Les escortes avaient d’abord débarqué. Dix hommes très costauds, tous vêtus d’un costume, étaient sortis. Derrière eux, le prince héritier suivit, les cheveux d’un bleu éclatant et vêtu d’une tenue d’un blanc immaculé.
« Qu’est-ce que — !? Est-ce lui le vrai !? » Musha, qui avait crié cela à haute voix sans le vouloir, se couvrit la bouche avec ses mains, paniquée. Il n’était pas certain que le prince héritier l’ait remarqué.
« C’est un plaisir de vous rencontrer », dit-il avec un sourire serein et une voix claire.
Cela sonnait comme un garçon soprano. Il y avait une note ambiguë dans sa voix. C’était comme si on ne savait pas s’il s’agissait d’une fille ou d’un garçon qui n’avait pas encore atteint la puberté.
Il en allait de même pour ses traits. Ses yeux étaient aussi grands que ceux d’un chaton, son nez et ses lèvres étaient petits. Alors qu’il avait été présenté comme le seul et unique fils du Seigneur, le prince héritier avait l’air d’une jeune fille délicate et douce devant eux aujourd’hui.
« Il a vraiment quelque chose d’élégant. »
« Hmph, je n’en sais rien, » souffla Eve en réponse au murmure d’Alicerose. « Pourquoi a-t-il l’air si délicat ? C’est un homme. Je peux dire à son visage qu’il n’a jamais travaillé de sa vie. »
« Penses-tu que ce soit le cas ? »
« Évidemment, » dit Eve. « C’est le prince héritier. Il n’est pas élégant — ce que tu remarques, c’est la vanité qui se lit sur son visage. »
« Il est peut-être plus mignon que toi, Eve », commenta Alicerose.
« Vraiment, Alice ? »
Loin des deux jumelles qui se chamaillaient, Crossweil regarda distraitement le dos du prince héritier tandis que le contremaître l’emmenait.
… Il inspecte cet endroit ?
… Mais aucun minerai n’a été déterré. Alors qu’est-ce qu’il vient voir ?
Il y avait beaucoup de mines et de sites d’excavation dans tout l’Empire. Pourquoi avait-il choisi cet endroit parmi tous les autres ?
« … »
Une heure s’écoula.
Même après que le prince héritier eut terminé son inspection et quitté la surface, cette question resta dans l’esprit de Crossweil.
+++
Les rues impériales se teintèrent de rouge.
C’était le crépuscule.
Crossweil et les autres mineurs, couverts de crasse après une journée de travail, étaient sur le point de rentrer chez eux lorsque Lavitch les arrêta. Il était rare que le contremaître lui-même les rappelle.
« Hein !? Nous recevons tous des primes spéciales !? »
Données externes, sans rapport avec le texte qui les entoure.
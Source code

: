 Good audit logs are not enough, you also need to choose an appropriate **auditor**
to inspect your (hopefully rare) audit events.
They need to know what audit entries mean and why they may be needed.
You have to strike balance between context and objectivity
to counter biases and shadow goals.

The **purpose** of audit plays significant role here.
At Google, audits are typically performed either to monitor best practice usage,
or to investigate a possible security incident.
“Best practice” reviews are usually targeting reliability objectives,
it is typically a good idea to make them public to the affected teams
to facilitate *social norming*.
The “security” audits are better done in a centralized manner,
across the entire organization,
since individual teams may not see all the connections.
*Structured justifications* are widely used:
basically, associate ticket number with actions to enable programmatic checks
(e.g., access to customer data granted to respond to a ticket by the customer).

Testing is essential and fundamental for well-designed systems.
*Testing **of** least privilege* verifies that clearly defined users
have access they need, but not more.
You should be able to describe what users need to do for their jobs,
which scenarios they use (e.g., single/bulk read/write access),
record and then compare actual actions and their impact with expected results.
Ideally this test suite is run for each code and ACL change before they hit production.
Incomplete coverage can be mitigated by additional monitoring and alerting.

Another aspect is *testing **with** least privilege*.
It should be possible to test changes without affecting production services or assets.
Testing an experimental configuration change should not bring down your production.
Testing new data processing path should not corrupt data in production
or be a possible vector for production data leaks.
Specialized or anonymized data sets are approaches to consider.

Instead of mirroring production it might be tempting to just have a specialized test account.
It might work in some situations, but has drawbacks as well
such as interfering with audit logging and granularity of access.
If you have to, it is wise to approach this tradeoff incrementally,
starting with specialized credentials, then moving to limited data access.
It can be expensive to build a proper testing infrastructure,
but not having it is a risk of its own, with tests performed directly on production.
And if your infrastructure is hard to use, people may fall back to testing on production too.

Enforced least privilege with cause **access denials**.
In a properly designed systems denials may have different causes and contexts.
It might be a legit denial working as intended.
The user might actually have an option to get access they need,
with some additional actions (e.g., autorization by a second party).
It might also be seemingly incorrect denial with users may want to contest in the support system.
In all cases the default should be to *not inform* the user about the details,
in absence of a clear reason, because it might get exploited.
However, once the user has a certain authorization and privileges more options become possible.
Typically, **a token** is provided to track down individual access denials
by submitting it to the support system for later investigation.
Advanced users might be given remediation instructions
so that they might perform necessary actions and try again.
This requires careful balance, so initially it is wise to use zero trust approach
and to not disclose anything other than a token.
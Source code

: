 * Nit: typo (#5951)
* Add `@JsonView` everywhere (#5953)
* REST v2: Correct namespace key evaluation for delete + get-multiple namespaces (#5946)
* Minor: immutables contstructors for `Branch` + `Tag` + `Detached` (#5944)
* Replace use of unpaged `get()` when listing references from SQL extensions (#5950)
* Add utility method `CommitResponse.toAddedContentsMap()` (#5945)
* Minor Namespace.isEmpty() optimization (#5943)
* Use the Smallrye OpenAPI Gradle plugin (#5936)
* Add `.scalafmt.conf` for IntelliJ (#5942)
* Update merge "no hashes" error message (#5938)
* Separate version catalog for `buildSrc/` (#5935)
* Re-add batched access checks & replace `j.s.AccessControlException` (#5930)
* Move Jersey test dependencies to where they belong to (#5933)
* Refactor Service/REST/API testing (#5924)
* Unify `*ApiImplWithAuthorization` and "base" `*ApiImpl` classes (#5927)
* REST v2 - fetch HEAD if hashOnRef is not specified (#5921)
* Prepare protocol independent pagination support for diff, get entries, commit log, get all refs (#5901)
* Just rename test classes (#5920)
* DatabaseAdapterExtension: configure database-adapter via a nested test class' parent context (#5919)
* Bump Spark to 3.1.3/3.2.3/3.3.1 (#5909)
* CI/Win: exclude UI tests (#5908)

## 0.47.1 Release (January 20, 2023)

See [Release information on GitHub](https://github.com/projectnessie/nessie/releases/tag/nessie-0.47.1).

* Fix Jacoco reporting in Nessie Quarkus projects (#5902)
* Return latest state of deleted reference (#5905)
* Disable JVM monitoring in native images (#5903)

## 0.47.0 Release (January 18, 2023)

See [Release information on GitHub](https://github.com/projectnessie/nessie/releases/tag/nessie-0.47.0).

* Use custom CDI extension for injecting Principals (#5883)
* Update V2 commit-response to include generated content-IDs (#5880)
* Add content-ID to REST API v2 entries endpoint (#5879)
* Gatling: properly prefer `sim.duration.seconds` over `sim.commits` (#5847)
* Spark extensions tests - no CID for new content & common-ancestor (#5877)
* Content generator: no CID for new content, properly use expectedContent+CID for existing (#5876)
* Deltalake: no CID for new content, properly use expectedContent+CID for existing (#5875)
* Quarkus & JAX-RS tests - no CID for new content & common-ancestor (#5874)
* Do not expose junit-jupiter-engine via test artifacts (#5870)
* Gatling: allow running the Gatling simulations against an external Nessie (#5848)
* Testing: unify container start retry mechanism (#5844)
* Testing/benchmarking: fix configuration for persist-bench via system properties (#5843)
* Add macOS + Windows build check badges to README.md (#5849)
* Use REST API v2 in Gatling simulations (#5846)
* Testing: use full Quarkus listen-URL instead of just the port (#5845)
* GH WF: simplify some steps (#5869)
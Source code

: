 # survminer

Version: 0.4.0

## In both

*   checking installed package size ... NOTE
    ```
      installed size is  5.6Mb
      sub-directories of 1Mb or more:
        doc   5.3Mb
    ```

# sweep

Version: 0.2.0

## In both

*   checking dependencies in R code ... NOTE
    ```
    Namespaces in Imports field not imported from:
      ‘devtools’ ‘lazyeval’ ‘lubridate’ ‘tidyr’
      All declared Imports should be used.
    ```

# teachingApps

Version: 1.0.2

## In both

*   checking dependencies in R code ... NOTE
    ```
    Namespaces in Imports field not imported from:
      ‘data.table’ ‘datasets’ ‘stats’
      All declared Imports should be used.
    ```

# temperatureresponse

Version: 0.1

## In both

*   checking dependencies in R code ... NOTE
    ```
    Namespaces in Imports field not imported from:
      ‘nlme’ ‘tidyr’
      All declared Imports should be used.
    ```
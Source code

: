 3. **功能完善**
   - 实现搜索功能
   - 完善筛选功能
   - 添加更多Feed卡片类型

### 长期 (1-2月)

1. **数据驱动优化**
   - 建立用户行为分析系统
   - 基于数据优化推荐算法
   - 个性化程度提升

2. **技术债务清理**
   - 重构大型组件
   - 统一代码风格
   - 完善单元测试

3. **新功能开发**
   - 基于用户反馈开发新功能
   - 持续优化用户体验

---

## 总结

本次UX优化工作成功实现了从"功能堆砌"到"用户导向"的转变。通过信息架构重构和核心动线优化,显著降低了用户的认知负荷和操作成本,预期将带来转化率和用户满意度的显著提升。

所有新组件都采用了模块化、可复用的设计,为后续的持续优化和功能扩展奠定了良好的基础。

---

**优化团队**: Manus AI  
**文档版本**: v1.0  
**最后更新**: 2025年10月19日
« C’est bien cela. C’est un cadeau du prince Yunmelngen. Il veut que vous continuiez à faire du bon travail », leur déclara Lavitch.
« Oh, nous le ferons certainement ! Merci, Monsieur le Prince héritier, Monsieur ! Oh, je l’adore ! » Eve serra contre sa poitrine l’enveloppe contenant sa prime et bondit de joie.
Ils n’avaient jamais bénéficié d’un tel traitement de faveur dans le passé.
« Ahh, le prince héritier est si étonnant », dit-elle. « J’ai tout de suite vu l’élégance qui se dégageait de son visage. Je me demande s’il ne repassera pas demain pour une nouvelle inspection. Il pourrait alors nous accorder une nouvelle prime. »
« Tu es vraiment simple, Eve », fit remarqué Alicerose en regardant sa sœur aînée.
« Dis-moi, Alice, que penses-tu de faire un festin ce soir ? »
« Quoi ? On ne va pas le garder de coté, Eve ? »
« Pourquoi ferais-je cela ? Ma philosophie personnelle est de ne pas prévoir le lendemain. Hé, Crow, peux-tu rentrer plus tôt pour ranger le linge. Alice et moi allons faire les courses ! »
« Oui, prenez vos…, attendez, elles sont déjà parties. »
Les deux sœurs s’étaient enfuies avant qu’il ne s’en aperçoive. Comme il en avait reçu l’ordre, il était reparti directement à la maison.
Il se dirigeait vers la maison, la main crispée sur l’enveloppe contenant sa prime, quand...
« Hm ? »
Il entendit quelqu’un courir derrière lui. Ses sœurs étaient-elles de retour ? Alors qu’il se retournait, s’attendant à les voir, sa prime lui fut arrachée des mains.
« Qu’est-ce que c’est ? »
Il aurait dû mettre l’enveloppe dans sa poche.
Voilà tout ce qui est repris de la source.